For the analysis of spatial distribution of clones according to total clone size, clones from Hnf1b CreER-mediated E9.5–E14.5 lineage tracing amenable to analysis were classified as small and large so that both groups contained an equal number of clones.

Quantification of endocrine precursor cell ratios

Quantification of the ratio of endocrine precursors, namely, SOX9, NEUROG3, PAX6 and PTF1a, progenitors and acinar precursors obtained at E9.5, E10.5, E11.5, E12.5 and E14.5 (Supplementary Fig. 7). At E9.5, cells were manually counted. At E10.5–E12.5, cell numbers were determined using ImarisTM spot detection. For the quantification of putative acinar progenitors at E11.5 and E12.5, PTF1AHigh cells were quantified based on mean intensity of nuclear PTF1A above 80 grey scale values from 8-bit format images. This pixel intensity threshold was selected based on the intensity of PTF1A+ cells segregated to the periphery at E11.5 and E12.5, although PTF1A+ displaying mean intensity values above the threshold are still found scattered within the central epithelium. At E14.5, absolute cell numbers were determined using a custom built image segmentation and analysis software.

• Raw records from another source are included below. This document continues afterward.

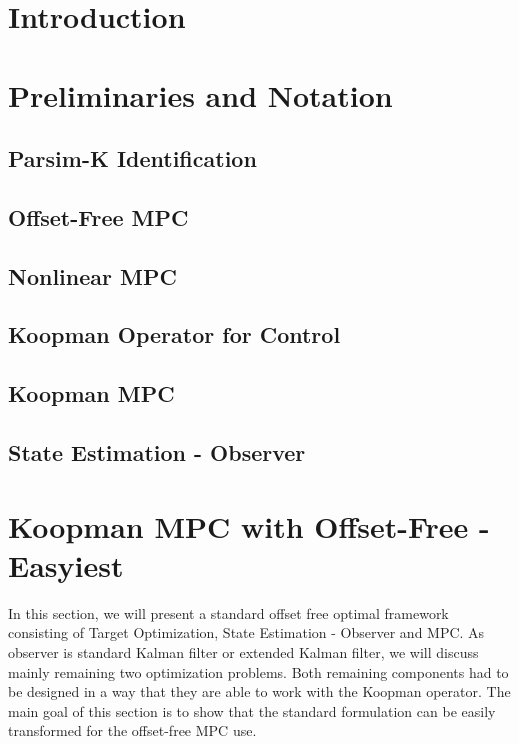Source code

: \documentclass[preprint,12pt,authoryear]{elsarticle}
\begin{document}

\section{Introduction}
\label{sec:intro}

\section{Preliminaries and Notation}
\label{sec:Preliminaries}

\subsection{Parsim-K Identification}
 
\subsection{Offset-Free MPC}

\subsection{Nonlinear MPC}

\subsection{Koopman Operator for Control}

\subsection{Koopman MPC}

\subsection{State Estimation - Observer}

\section{Koopman MPC with Offset-Free - Easyiest}
\label{sec:easy-mpc}
In this section, we will present a standard offset free optimal framework consisting of Target Optimization, State Estimation - Observer and MPC. As observer is standard Kalman filter or extended Kalman filter, we will discuss mainly remaining two optimization problems. Both remaining components had to be designed in a way that they are able to work with the Koopman operator. The main goal of this section is to show that the standard formulation can be easily transformed for the offset-free MPC use.
\end{document}
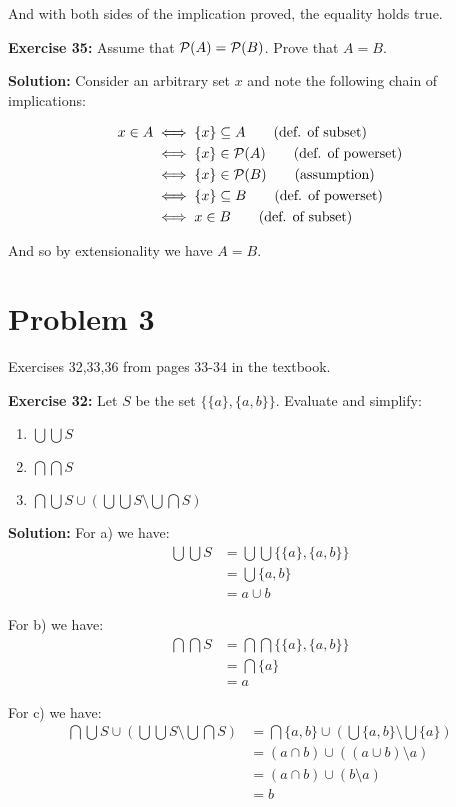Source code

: \documentclass{article}
\begin{document}
And with both sides of the implication proved, the equality holds true.
\bigskip
\pagebreak

\noindent\textbf{Exercise 35:} Assume that $\mathcal P(A) = \mathcal P(B)$. Prove that $A = B$.
\bigskip

\noindent\textbf{Solution:} Consider an arbitrary set $x$ and note the following chain of implications:

\begin{align*}
    x\in A&\iff\{x\}\subseteq A\tag{def. of subset}\\
    &\iff\{x\}\in\mathcal P(A)\tag{def. of powerset}\\
    &\iff\{x\}\in\mathcal P(B)\tag{assumption}\\
    &\iff\{x\}\subseteq B\tag{def. of powerset}\\
    &\iff x\in B\tag{def. of subset}
\end{align*}

And so by extensionality we have $A=B$.

\section*{Problem 3}
Exercises 32,33,36 from pages 33-34 in the textbook.
\bigskip

\noindent\textbf{Exercise 32:} Let $S$ be the set $\{\{a\}, \{a, b\}\}$. Evaluate and simplify:

\begin{enumerate}[label=\alph*)]
    \item $\bigcup\bigcup S$
    \item $\bigcap\bigcap S$
    \item $\bigcap\bigcup S\cup (\bigcup\bigcup S\setminus\bigcup\bigcap S)$
\end{enumerate}
\bigskip

\noindent\textbf{Solution:} For a) we have:
\begin{align*}
    \bigcup\bigcup S&=\bigcup\bigcup\{\{a\}, \{a, b\}\}\\
    &=\bigcup\{a,b\}\\
    &=a\cup b
\end{align*}

For b) we have:
\begin{align*}
    \bigcap\bigcap S&=\bigcap\bigcap\{\{a\}, \{a, b\}\}\\
    &=\bigcap\{a\}\\
    &=a
\end{align*}

For c) we have:
\begin{align*}
    \bigcap\bigcup S\cup \left(\bigcup\bigcup S\setminus\bigcup\bigcap S\right)&=\bigcap\{a,b\}\cup \left(\bigcup\{a,b\}\setminus\bigcup\{a\}\right)\\
    &=(a\cap b)\cup ((a\cup b)\setminus a)\\
    &=(a\cap b)\cup (b\setminus a)\\
    &=b
\end{align*}
\end{document}
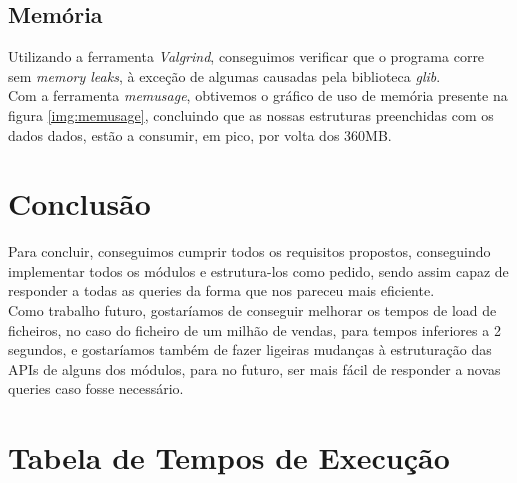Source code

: \documentclass[a4paper]{report}
\begin{document}
\section{Memória}

Utilizando a ferramenta \textit{Valgrind}, conseguimos verificar que o programa
corre sem \textit{memory leaks}, à exceção de algumas causadas pela biblioteca
\textit{glib}.\\

Com a ferramenta \textit{memusage}, obtivemos o gráfico de uso de memória presente
na figura \ref{img:memusage}, concluindo que as nossas estruturas preenchidas com
os dados dados, estão a consumir, em pico, por volta dos 360MB.

\chapter{Conclusão}

Para concluir, conseguimos cumprir todos os requisitos propostos, conseguindo implementar
todos os módulos e estrutura-los como pedido, sendo assim capaz de responder a todas as 
queries da forma que nos pareceu mais eficiente.\\
Como trabalho futuro, gostaríamos de conseguir melhorar os tempos de load de ficheiros,
no caso do ficheiro de um milhão de vendas, para tempos inferiores a 2 segundos, e
gostaríamos também de fazer ligeiras mudanças à estruturação das APIs de alguns dos 
módulos, para no futuro, ser mais fácil de responder a novas queries caso fosse 
necessário.

\appendix

\chapter{Tabela de Tempos de Execução}
\end{document}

Neighbour identification by Voronoi-Delaunay triangulation

The xyz coordinates of E9.5 pancreatic progenitors were obtained after manual spot detection of SOX9+ nuclei in 3D reconstructed images of E9.5 gut tubes. The mean fluorescence intensity of the applied staining for pancreatic transcription factors were extracted from the spot volume. Voronoi-Delaunay triangulation was implemented using a python-based script, and a 10 μm distance threshold was applied in order to identify nearest neighbours with biological meaning. The coefficient of variation, as well as the mean intensity of neighbours was computed from corresponding fluorescence intensities of neighbour-connected cells, in order to visualise spatial patterns of heterogeneity and regionalisation of transcription factor expression levels.

Code availability

Python and Python-Notebook code files, along with an explanatory Read-me file, linked to Fig. 5 are provided as Supplementary Software, under the GNU General Public Licence (GPL). Codes are available upon request for label retention experiment quantifications and Voronoi-Delaunay triangulations.

Data availability

The authors declare that all data supporting the findings of this study are available within the article and its Supplementary Information files or from the corresponding author upon reasonable request.